- REQUIRED WORK -
No pictures should appear. The lines from the beginning of the listing through the one holding "## 1. ภาพรวมของวิวัฒนาการของสแต็กเทคโนโลยีเว็บแอปพลิเคชัน" must be reproduced exactly, and nothing more.

- PROVIDED DATA -
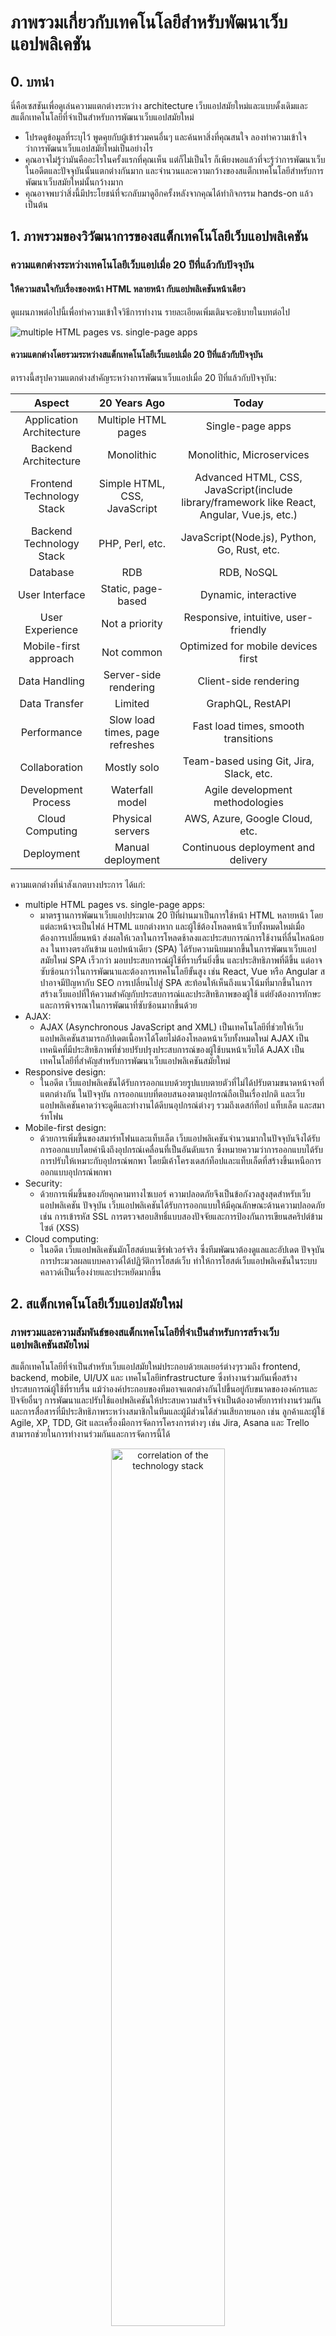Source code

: # ภาพรวมเกี่ยวกับเทคโนโลยีสำหรับพัฒนาเว็บแอปพลิเคชัน

## 0. บทนำ

นี่คือเซสชันเพื่อดูเล่นความแตกต่างระหว่าง architecture เว็บแอปสมัยใหม่และแบบดั้งเดิมและสแต็กเทคโนโลยีที่จำเป็นสำหรับการพัฒนาเว็บแอปสมัยใหม่

- โปรดดูข้อมูลที่ระบุไว้ พูดคุยกับผู้เข้าร่วมคนอื่นๆ และค้นหาสิ่งที่คุณสนใจ ลองทำความเข้าใจว่าการพัฒนาเว็บแอปสมัยใหม่เป็นอย่างไร
- คุณอาจไม่รู้ว่ามันคืออะไรในครั้งแรกที่คุณเห็น แต่ก็ไม่เป็นไร ก็เพียงพอแล้วที่จะรู้ว่าการพัฒนาเว็บในอดีตและปัจจุบันนั้นแตกต่างกันมาก และจำนวนและความกว้างของสแต็กเทคโนโลยีสำหรับการพัฒนาเว็บสมัยใหม่นั้นกว้างมาก
- คุณอาจพบว่าสิ่งนี้มีประโยชน์ที่จะกลับมาดูอีกครั้งหลังจากคุณได้ทำกิจกรรม hands-on แล้ว เป็นต้น

## 1. ภาพรวมของวิวัฒนาการของสแต็กเทคโนโลยีเว็บแอปพลิเคชัน

### ความแตกต่างระหว่างเทคโนโลยีเว็บแอปเมื่อ 20 ปีที่แล้วกับปัจจุบัน

#### ให้ความสนใจกับเรื่องของหน้า HTML หลายหน้า กับแอปพลิเคชันหน้าเดียว

ดูแผนภาพต่อไปนี้เพื่อทำความเข้าใจวิธีการทำงาน รายละเอียดเพิ่มเติมจะอธิบายในบทต่อไป

![multiple HTML pages vs. single-page apps](../../../static/img/0th/mpa_vs_spa.jpg)

#### ความแตกต่างโดยรวมระหว่างสแต็กเทคโนโลยีเว็บแอปเมื่อ 20 ปีที่แล้วกับปัจจุบัน

ตารางนี้สรุปความแตกต่างสำคัญระหว่างการพัฒนาเว็บแอปเมื่อ 20 ปีที่แล้วกับปัจจุบัน:

|          Aspect         | 20 Years Ago | Today                      |
|:-----------------------:|:------------:|:--------------------------:|
|    Application Architecture | Multiple HTML pages | Single-page apps |
|       Backend Architecture | Monolithic | Monolithic, Microservices|
|    Frontend Technology Stack | Simple HTML, CSS, JavaScript | Advanced HTML, CSS, JavaScript(include library/framework like React, Angular, Vue.js, etc.) |
|       Backend Technology Stack | PHP, Perl, etc. |  JavaScript(Node.js), Python, Go, Rust, etc.|
|         Database           | RDB | RDB, NoSQL|
|        User Interface     | Static, page-based | Dynamic, interactive |
|        User Experience    | Not a priority | Responsive, intuitive, user-friendly |
|     Mobile-first approach | Not common | Optimized for mobile devices first |
|         Data Handling     | Server-side rendering | Client-side rendering |
|         Data Transfer     | Limited | GraphQL, RestAPI |
|          Performance      | Slow load times, page refreshes | Fast load times, smooth transitions |
|         Collaboration     | Mostly solo | Team-based using Git, Jira, Slack, etc. |
|   Development Process     | Waterfall model | Agile development methodologies |
|       Cloud Computing     | Physical servers | AWS, Azure, Google Cloud, etc. |
|          Deployment       | Manual deployment | Continuous deployment and delivery |

ความแตกต่างที่น่าสังเกตบางประการ ได้แก่:

- multiple HTML pages vs. single-page apps:
  - มาตรฐานการพัฒนาเว็บแอปประมาณ 20 ปีที่ผ่านมาเป็นการใช้หน้า HTML หลายหน้า โดยแต่ละหน้าจะเป็นไฟล์ HTML แยกต่างหาก และผู้ใช้ต้องโหลดหน้าเว็บทั้งหมดใหม่เมื่อต้องการเปลี่ยนหน้า ส่งผลให้เวลาในการโหลดช้าลงและประสบการณ์การใช้งานที่ลื่นไหลน้อยลง ในทางตรงกันข้าม แอปหน้าเดียว (SPA) ได้รับความนิยมมากขึ้นในการพัฒนาเว็บแอปสมัยใหม่ SPA เร็วกว่า มอบประสบการณ์ผู้ใช้ที่ราบรื่นยิ่งขึ้น และประสิทธิภาพที่ดีขึ้น แต่อาจซับซ้อนกว่าในการพัฒนาและต้องการเทคโนโลยีขั้นสูง เช่น React, Vue หรือ Angular สปาอาจมีปัญหากับ SEO การเปลี่ยนไปสู่ SPA สะท้อนให้เห็นถึงแนวโน้มที่มากขึ้นในการสร้างเว็บแอปที่ให้ความสำคัญกับประสบการณ์และประสิทธิภาพของผู้ใช้ แต่ยังต้องการทักษะและการพิจารณาในการพัฒนาที่ซับซ้อนมากขึ้นด้วย
- AJAX:
  - AJAX (Asynchronous JavaScript and XML) เป็นเทคโนโลยีที่ช่วยให้เว็บแอปพลิเคชันสามารถอัปเดตเนื้อหาได้โดยไม่ต้องโหลดหน้าเว็บทั้งหมดใหม่  AJAX เป็นเทคนิคที่มีประสิทธิภาพที่ช่วยปรับปรุงประสบการณ์ของผู้ใช้บนหน้าเว็บได้  AJAX เป็นเทคโนโลยีที่สำคัญสำหรับการพัฒนาเว็บแอปพลิเคชันสมัยใหม่
- Responsive design:
  - ในอดีต เว็บแอปพลิเคชันได้รับการออกแบบด้วยรูปแบบตายตัวที่ไม่ได้ปรับตามขนาดหน้าจอที่แตกต่างกัน ในปัจจุบัน การออกแบบที่ตอบสนองตามอุปกรณ์ถือเป็นเรื่องปกติ และเว็บแอปพลิเคชันคาดว่าจะดูดีและทำงานได้ดีบนอุปกรณ์ต่างๆ รวมถึงเดสก์ท็อป แท็บเล็ต และสมาร์ทโฟน
- Mobile-first design:
  - ด้วยการเพิ่มขึ้นของสมาร์ทโฟนและแท็บเล็ต เว็บแอปพลิเคชันจำนวนมากในปัจจุบันจึงได้รับการออกแบบโดยคำนึงถึงอุปกรณ์เคลื่อนที่เป็นอันดับแรก ซึ่งหมายความว่าการออกแบบได้รับการปรับให้เหมาะกับอุปกรณ์พกพา โดยมีเค้าโครงเดสก์ท็อปและแท็บเล็ตที่สร้างขึ้นเหนือการออกแบบอุปกรณ์พกพา
- Security:
  - ด้วยการเพิ่มขึ้นของภัยคุกคามทางไซเบอร์ ความปลอดภัยจึงเป็นข้อกังวลสูงสุดสำหรับเว็บแอปพลิเคชัน ปัจจุบัน เว็บแอปพลิเคชันได้รับการออกแบบให้มีคุณลักษณะด้านความปลอดภัย เช่น การเข้ารหัส SSL การตรวจสอบสิทธิ์แบบสองปัจจัยและการป้องกันการเขียนสคริปต์ข้ามไซต์ (XSS)
- Cloud computing:
  - ในอดีต เว็บแอปพลิเคชันมักโฮสต์บนเซิร์ฟเวอร์จริง ซึ่งทีมพัฒนาต้องดูแลและอัปเดต ปัจจุบัน การประมวลผลแบบคลาวด์ได้ปฏิวัติการโฮสต์เว็บ ทำให้การโฮสต์เว็บแอปพลิเคชันในระบบคลาวด์เป็นเรื่องง่ายและประหยัดมากขึ้น

## 2. สแต็กเทคโนโลยีเว็บแอปสมัยใหม่

### ภาพรวมและความสัมพันธ์ของสแต็กเทคโนโลยีที่จำเป็นสำหรับการสร้างเว็บแอปพลิเคชันสมัยใหม่

สแต็กเทคโนโลยีที่จำเป็นสำหรับเว็บแอปสมัยใหม่ประกอบด้วยเลเยอร์ต่างๆรวมถึง frontend, backend, mobile, UI/UX และ เทคโนโลยีinfrastructure ซึ่งทำงานร่วมกันเพื่อสร้างประสบการณ์ผู้ใช้ที่ราบรื่น แม้ว่าองค์ประกอบของทีมอาจแตกต่างกันไปขึ้นอยู่กับขนาดขององค์กรและปัจจัยอื่นๆ การพัฒนาและปรับใช้แอปพลิเคชันให้ประสบความสำเร็จจำเป็นต้องอาศัยการทำงานร่วมกันและการสื่อสารที่มีประสิทธิภาพระหว่างสมาชิกในทีมและผู้มีส่วนได้ส่วนเสียภายนอก เช่น ลูกค้าและผู้ใช้ Agile, XP, TDD, Git และเครื่องมือการจัดการโครงการต่างๆ เช่น Jira, Asana และ Trello สามารถช่วยในการทำงานร่วมกันและการจัดการนี้ได้

<div align="center">
<img src="../../../static/img/0th/correlation_tech_stack.jpg" alt="correlation of the technology stack" width="60%">
</div>

#### คำอธิบายสั้น ๆ ของแต่ละเลเยอร์เทคโนโลยีในสแต็กการพัฒนาเว็บแอปสมัยใหม่

- Frontend:
  - เลเยอร์นี้มีหน้าที่สร้าง user interface และ user experience ของแอปพลิเคชัน โดยใช้เทคโนโลยีเช่น HTML, CSS, JavaScript และfrontend frameworksต่างๆ เช่น React, Vue และ Angular
- Backend:
  - เลเยอร์นี้มีหน้าที่จัดการตรรกะทางธุรกิจและการจัดเก็บข้อมูลของแอปพลิเคชัน โดยใช้เทคโนโลยีserver-side เช่น ภาษาการเขียนโปรแกรม เช่น Node.js, Python, Ruby และ Java และframeworkต่างๆ เช่น Express.js, Nest.js, Django, FastAPI, Spring, Ruby on Rails
- Mobile:
  - เลเยอร์นี้มีหน้าที่ในการพัฒนาแอปพลิเคชันมือถือที่ทำงานควบคู่กับเว็บแอป ใช้ framework การพัฒนาแอพแบบเนทีฟเช่น Swift, Kotlin และ Java หรือ framework การพัฒนา cross-platform เช่น React Native และ Flutter
- UI/UX:
  - เลเยอร์นี้มีหน้าที่สร้างประสบการณ์ผู้ใช้ที่ดึงดูดสายตาและราบรื่นสำหรับแอปพลิเคชัน โดยใช้เครื่องมือออกแบบ เช่น Sketch, Figma และ Adobe XD
- Infrastructure:
  - เลเยอร์นี้มีหน้าที่การปรับใช้ การปรับขนาด และการจัดการแอปพลิเคชัน ใช้ cloud platform เช่น AWS, Azure และ GCP และเครื่องมือ DevOps เช่น Docker, Kubernetes, Ansible และ Terraform

แต่ละเลเยอร์ต้องการชุดทักษะและความเชี่ยวชาญที่แตกต่างกัน และการทำงานร่วมกันระหว่างทีมต่างๆ เป็นสิ่งสำคัญเพื่อให้มั่นใจว่าการพัฒนาและการปรับใช้แอปพลิเคชันประสบความสำเร็จ

### แผนภาพพร้อมชื่อโดยละเอียด (เป็นตัวอย่างเท่านั้น) ของสแต็คเทคโนโลยีที่จำเป็นสำหรับเว็บแอปสมัยใหม่

ชื่อโดยละเอียดของสแต็คเทคโนโลยีที่จำเป็นสำหรับการพัฒนาเว็บแอปพลิเคชันสมัยใหม่แสดงอยู่ในตัวอย่างบนสติกกี่ นี่เป็นเพียงตัวอย่างเท่านั้น ผู้เขียนได้โพสต์สติกกี่พร้อมชื่อสแต็กเทคโนโลยีที่คิดขึ้นได้อย่างรวดเร็วในเวลาที่เขียน โปรดทราบว่าเทคโนโลยีมีการพัฒนาอย่างต่อเนื่อง และข้อมูลนี้อาจล้าสมัยได้ทุกเมื่อ

![the detailed names of the technology stacks examples](../../../static/img/0th/technology_stack_name_examples.jpg)

## 3. Links

- [MDN Web Docs](https://developer.mozilla.org/en-US/docs/Learn)
  - มีการรวบรวมข้อมูลเกี่ยวกับเทคโนโลยีเว็บ นอกจากนี้ยังมีแบบฝึกหัดสำหรับผู้เริ่มต้น
- [microsoft/Web-Dev-For-Beginners](https://microsoft.github.io/Web-Dev-For-Beginners/#/)
  - หลักสูตรสำหรับผู้เริ่มต้นในการพัฒนาเว็บที่ Microsoft นำเสนอ
    - [เนื้อหาเพิ่มเติม](https://learn.microsoft.com/en-us/users/wirelesslife/collections/p1ddcy5jwy0jkm) ของหลักสูตรข้างต้น
      - นอกจากเนื้อหาด้านบนนี้แล้ว ยังมีเนื้อหาที่หลากหลายให้เลือกใน [Microsoft Learn](https://learn.microsoft.com/en-us/training/) เพิ่มเติม
- [web.dev](https://web.dev/)
  - คำแนะนำสำหรับการพัฒนาเว็บสมัยใหม่ โดย Google
- [Developer Roadmaps](https://roadmap.sh/)
  - มีชุดของแผนงานที่จะแนะนำผู้เรียนผ่านเส้นทางต่างๆ ของการพัฒนาเว็บ นอกจากนี้ แผนงานจะได้รับการอัปเดตเป็นประจำเพื่อให้ทันกับแนวโน้มและเทคโนโลยีล่าสุดในด้านนี้
- [The State of JS](https://2022.stateofjs.com/en-US/)
  - เว็บไซต์นี้รวบรวมแบบสำรวจที่รวบรวมจากนักพัฒนาเว็บทั่วโลกทุกปี เป็นข้อมูลอ้างอิงที่ดีในการดูแนวโน้มและสถานะเกี่ยวกับ JavaScript โปรดทราบว่า URL จะเปลี่ยนแปลงทุกปี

- ANSWER TO THE EXERCISE -
Source code

: # ภาพรวมเกี่ยวกับเทคโนโลยีสำหรับพัฒนาเว็บแอปพลิเคชัน

## 0. บทนำ

นี่คือเซสชันเพื่อดูเล่นความแตกต่างระหว่าง architecture เว็บแอปสมัยใหม่และแบบดั้งเดิมและสแต็กเทคโนโลยีที่จำเป็นสำหรับการพัฒนาเว็บแอปสมัยใหม่

- โปรดดูข้อมูลที่ระบุไว้ พูดคุยกับผู้เข้าร่วมคนอื่นๆ และค้นหาสิ่งที่คุณสนใจ ลองทำความเข้าใจว่าการพัฒนาเว็บแอปสมัยใหม่เป็นอย่างไร
- คุณอาจไม่รู้ว่ามันคืออะไรในครั้งแรกที่คุณเห็น แต่ก็ไม่เป็นไร ก็เพียงพอแล้วที่จะรู้ว่าการพัฒนาเว็บในอดีตและปัจจุบันนั้นแตกต่างกันมาก และจำนวนและความกว้างของสแต็กเทคโนโลยีสำหรับการพัฒนาเว็บสมัยใหม่นั้นกว้างมาก
- คุณอาจพบว่าสิ่งนี้มีประโยชน์ที่จะกลับมาดูอีกครั้งหลังจากคุณได้ทำกิจกรรม hands-on แล้ว เป็นต้น

## 1. ภาพรวมของวิวัฒนาการของสแต็กเทคโนโลยีเว็บแอปพลิเคชัน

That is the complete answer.